Could you print only the lines from the one containing "del clientcomgrammer.c" through the end of the listing below, unchanged?

[Start of Attachment]

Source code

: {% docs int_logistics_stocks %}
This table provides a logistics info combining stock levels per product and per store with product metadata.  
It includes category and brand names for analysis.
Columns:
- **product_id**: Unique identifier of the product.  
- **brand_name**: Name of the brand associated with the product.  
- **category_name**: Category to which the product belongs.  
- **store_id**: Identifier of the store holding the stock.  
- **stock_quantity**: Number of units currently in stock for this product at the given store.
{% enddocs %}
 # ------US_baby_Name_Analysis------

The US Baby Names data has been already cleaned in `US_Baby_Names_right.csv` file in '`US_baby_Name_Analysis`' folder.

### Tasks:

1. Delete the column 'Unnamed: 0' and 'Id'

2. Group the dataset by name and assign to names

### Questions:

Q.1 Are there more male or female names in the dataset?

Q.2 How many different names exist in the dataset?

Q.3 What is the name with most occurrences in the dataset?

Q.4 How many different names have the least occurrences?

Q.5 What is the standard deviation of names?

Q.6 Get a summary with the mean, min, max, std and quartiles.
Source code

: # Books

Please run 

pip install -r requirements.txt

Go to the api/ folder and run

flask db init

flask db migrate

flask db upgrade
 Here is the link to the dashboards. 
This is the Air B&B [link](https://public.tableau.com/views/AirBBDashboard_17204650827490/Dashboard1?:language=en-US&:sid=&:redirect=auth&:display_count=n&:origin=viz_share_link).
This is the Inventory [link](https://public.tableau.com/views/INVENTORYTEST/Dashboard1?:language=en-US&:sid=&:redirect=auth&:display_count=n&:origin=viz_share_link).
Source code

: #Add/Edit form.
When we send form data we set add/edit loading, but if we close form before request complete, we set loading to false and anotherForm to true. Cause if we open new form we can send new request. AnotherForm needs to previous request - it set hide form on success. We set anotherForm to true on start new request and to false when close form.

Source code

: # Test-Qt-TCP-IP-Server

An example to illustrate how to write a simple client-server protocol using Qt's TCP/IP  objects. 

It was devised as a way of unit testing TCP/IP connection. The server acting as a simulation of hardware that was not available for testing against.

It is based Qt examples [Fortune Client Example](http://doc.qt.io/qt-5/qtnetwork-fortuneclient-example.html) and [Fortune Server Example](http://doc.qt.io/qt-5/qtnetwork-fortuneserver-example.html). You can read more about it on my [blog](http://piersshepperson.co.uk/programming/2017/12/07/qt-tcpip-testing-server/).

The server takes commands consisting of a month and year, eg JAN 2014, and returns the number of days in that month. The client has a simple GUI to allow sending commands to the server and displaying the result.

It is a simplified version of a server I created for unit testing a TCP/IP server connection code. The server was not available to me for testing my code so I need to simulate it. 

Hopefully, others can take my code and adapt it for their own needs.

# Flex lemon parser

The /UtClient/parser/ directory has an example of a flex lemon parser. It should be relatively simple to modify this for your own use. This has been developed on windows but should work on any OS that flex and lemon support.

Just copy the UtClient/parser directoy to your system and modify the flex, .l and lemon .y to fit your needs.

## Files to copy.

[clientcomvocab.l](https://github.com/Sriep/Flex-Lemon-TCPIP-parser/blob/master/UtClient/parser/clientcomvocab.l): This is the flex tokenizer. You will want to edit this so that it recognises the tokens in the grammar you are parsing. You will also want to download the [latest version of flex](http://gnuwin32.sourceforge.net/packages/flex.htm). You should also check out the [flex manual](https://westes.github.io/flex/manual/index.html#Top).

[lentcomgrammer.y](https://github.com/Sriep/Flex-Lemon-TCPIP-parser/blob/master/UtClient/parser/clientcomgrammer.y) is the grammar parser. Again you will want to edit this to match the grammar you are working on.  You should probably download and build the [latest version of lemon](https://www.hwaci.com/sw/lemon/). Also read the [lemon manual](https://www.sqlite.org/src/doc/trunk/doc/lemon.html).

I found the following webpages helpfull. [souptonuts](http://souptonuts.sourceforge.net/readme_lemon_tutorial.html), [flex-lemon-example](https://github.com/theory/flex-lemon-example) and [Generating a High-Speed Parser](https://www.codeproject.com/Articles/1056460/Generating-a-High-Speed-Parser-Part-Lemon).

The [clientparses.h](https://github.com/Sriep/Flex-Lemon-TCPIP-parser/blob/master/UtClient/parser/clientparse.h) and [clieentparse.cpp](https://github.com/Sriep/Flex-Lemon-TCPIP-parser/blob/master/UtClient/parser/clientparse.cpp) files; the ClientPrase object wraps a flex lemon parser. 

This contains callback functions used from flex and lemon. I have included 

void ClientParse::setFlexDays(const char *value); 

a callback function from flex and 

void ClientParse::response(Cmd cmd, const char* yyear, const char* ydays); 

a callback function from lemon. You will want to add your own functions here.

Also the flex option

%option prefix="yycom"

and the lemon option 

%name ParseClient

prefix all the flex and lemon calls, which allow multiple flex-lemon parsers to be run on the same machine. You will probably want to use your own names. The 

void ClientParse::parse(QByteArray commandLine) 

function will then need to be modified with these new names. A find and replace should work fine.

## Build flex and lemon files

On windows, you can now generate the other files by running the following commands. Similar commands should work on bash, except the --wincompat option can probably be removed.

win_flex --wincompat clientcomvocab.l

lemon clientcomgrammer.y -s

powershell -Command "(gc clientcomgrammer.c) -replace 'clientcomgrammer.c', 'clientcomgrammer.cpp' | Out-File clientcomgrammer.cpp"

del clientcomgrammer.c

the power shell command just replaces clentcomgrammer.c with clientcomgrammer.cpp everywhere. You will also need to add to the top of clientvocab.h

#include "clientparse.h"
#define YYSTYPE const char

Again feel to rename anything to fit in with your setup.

[End of Attachment]

• **Your solution**
del clientcomgrammer.c

the power shell command just replaces clentcomgrammer.c with clientcomgrammer.cpp everywhere. You will also need to add to the top of clientvocab.h

#include "clientparse.h"
#define YYSTYPE const char

Again feel to rename anything to fit in with your setup.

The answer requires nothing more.